The head of the United Nations announced the appointment Thursday of an expert panel led by Catherine McKenna, Canada’s former environment minister, that will scrutinize whether companies’ efforts to curb climate change are credible or mere “greenwashing.”
McKenna, who was minister of environment and climate change from 2015 to 2019, will chair the panel.
Recent years have seen an explosion of pledges by businesses — including oil companies — to reduce their greenhouse gas emissions to “net zero” amid consumer expectations that corporations bear part of the burden of cutting pollution. But environmental campaigners say many such plans are at best unclear, at worst designed to make companies look good when actually they are fuelling global warming.

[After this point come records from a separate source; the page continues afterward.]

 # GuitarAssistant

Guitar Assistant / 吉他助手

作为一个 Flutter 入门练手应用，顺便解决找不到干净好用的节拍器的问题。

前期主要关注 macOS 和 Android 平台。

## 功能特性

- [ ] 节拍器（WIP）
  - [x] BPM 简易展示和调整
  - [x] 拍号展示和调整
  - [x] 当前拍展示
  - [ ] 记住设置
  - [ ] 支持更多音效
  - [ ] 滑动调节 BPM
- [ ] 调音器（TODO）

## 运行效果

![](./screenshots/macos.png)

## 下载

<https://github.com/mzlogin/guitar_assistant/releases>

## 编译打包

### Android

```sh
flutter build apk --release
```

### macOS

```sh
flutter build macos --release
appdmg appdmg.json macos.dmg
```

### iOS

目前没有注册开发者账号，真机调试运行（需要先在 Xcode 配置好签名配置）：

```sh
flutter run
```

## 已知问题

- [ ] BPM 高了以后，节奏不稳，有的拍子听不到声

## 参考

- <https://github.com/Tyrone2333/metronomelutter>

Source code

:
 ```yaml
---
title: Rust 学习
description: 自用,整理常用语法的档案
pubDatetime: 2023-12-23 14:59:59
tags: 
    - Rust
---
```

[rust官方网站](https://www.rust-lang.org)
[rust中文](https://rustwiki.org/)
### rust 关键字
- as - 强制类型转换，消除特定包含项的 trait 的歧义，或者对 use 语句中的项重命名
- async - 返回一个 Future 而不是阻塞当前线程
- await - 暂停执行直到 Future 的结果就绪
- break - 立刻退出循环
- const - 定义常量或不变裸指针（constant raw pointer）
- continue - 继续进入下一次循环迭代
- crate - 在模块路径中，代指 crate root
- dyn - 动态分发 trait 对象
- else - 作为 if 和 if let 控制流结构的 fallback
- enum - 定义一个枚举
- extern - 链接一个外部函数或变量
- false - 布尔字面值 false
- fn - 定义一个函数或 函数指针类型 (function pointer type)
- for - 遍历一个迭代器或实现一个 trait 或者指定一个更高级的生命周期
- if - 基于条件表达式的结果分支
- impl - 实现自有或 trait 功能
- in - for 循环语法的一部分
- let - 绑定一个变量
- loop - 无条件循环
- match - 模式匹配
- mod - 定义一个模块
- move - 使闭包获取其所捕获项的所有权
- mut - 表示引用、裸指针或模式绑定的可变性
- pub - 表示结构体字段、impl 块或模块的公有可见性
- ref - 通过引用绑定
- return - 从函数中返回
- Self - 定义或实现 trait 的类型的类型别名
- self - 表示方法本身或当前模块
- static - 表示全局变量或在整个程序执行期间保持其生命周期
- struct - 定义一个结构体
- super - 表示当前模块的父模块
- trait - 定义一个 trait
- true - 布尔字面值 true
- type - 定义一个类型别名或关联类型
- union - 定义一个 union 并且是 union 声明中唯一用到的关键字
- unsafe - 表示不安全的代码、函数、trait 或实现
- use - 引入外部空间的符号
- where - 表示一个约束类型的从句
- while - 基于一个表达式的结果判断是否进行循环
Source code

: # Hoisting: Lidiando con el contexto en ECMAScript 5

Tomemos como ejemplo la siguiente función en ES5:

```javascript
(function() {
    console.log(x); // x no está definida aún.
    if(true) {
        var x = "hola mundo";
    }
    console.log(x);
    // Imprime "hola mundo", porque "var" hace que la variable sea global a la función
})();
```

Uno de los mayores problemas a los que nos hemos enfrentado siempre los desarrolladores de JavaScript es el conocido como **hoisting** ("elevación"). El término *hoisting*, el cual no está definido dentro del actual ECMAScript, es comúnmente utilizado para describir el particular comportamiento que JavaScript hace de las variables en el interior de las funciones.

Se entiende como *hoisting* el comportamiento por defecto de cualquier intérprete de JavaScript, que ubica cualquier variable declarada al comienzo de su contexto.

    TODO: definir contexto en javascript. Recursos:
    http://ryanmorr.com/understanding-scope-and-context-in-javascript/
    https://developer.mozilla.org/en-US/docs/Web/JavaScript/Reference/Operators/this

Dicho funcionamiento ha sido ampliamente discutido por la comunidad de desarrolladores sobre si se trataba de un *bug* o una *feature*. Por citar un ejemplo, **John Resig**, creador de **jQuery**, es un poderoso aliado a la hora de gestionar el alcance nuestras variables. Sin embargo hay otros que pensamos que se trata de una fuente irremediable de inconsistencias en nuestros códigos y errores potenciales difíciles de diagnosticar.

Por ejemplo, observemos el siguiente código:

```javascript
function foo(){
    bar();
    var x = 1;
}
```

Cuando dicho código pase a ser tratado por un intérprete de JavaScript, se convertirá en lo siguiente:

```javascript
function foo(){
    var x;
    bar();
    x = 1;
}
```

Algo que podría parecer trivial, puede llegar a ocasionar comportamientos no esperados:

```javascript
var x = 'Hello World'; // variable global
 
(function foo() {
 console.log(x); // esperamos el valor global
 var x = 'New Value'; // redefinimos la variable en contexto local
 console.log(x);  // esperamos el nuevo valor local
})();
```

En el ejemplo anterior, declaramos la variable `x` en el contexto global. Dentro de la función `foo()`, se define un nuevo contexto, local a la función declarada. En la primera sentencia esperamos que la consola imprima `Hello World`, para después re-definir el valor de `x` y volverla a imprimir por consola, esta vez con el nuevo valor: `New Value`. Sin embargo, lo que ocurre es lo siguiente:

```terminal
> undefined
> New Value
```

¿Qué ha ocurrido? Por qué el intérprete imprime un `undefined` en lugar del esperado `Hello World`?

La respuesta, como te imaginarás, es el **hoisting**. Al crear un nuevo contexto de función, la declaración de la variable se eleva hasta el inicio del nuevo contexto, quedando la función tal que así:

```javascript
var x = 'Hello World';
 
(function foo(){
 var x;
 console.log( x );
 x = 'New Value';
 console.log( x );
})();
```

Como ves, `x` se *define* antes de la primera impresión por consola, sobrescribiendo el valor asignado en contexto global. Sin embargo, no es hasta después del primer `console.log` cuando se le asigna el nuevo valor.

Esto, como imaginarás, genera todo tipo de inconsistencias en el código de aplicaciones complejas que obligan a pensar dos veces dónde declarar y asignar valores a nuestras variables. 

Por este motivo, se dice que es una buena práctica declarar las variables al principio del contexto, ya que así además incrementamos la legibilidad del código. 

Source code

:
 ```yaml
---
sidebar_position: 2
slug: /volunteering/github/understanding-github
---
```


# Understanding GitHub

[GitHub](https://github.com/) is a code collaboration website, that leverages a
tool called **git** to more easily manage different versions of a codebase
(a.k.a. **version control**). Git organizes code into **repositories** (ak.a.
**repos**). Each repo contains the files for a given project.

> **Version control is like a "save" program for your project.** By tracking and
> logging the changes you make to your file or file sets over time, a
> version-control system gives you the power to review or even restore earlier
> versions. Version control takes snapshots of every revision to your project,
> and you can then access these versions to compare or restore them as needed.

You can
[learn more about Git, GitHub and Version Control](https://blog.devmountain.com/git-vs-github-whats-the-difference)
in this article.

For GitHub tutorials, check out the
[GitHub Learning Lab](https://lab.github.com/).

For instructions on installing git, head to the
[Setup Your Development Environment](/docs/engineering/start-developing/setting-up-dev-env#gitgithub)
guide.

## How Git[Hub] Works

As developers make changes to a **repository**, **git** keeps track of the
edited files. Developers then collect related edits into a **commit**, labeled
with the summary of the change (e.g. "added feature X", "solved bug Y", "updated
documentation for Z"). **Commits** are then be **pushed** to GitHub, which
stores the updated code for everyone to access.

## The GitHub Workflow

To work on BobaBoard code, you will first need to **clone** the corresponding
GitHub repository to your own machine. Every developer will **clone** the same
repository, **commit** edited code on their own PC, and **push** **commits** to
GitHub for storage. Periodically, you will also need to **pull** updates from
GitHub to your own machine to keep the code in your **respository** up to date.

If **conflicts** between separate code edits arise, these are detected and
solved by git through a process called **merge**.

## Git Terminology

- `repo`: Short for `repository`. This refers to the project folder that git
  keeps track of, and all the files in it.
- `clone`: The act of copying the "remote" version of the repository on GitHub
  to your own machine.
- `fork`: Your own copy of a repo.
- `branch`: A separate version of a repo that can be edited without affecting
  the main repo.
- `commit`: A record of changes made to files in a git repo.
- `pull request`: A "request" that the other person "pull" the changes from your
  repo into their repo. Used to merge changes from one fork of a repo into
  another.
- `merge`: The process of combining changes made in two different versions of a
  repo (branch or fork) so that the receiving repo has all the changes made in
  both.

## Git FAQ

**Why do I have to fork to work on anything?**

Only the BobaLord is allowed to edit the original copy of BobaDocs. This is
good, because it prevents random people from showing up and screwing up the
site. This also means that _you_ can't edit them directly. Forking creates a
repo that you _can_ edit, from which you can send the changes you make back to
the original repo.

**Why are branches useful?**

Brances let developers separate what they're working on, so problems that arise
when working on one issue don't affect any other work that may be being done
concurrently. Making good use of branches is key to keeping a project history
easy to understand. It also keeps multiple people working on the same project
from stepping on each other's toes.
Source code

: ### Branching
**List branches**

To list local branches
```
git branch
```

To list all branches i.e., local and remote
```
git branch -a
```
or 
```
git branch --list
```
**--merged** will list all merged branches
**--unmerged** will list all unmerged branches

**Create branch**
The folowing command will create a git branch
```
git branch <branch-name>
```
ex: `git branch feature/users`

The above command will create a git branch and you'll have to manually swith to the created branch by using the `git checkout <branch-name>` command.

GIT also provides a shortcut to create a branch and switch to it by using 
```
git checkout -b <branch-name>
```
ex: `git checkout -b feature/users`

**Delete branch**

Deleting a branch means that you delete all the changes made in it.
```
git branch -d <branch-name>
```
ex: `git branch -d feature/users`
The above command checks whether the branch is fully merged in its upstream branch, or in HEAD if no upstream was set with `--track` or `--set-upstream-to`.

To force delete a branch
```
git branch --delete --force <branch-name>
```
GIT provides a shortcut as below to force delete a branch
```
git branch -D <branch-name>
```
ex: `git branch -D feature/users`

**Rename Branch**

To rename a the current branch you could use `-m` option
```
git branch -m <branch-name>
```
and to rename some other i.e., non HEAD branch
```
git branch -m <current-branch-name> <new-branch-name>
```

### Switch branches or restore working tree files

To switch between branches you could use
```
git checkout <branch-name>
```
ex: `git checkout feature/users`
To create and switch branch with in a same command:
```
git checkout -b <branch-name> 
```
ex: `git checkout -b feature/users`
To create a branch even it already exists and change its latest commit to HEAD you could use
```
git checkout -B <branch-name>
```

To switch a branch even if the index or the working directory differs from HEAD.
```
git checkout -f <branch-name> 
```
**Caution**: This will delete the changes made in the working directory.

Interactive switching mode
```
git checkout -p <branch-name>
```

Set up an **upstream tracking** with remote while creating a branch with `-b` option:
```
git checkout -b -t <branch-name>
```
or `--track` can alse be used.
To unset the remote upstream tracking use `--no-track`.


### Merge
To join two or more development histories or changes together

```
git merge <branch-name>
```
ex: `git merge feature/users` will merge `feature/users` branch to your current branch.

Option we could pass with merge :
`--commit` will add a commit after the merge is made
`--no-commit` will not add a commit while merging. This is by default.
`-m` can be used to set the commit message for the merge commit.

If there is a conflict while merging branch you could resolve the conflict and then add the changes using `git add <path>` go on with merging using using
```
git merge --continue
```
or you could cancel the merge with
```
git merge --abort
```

“Governments have the lion’s share of responsibility to achieve net-zero emissions by mid-century,” United Nations Secretary General Antonio Guterres said.
This is particularly true for the G20 major emerging and industrialized economies that account for 80 per cent of greenhouse gas emissions, he said.
“But we also urgently need every business, investor, city, state and region to walk the talk on their net-zero promises,” he said.
Recommendations expected before end of year
The 16-member panel will make recommendations before the end of the year on the standards and definitions for setting net-zero targets, how to measure and verify progress, and ways to translate that into international and national regulations.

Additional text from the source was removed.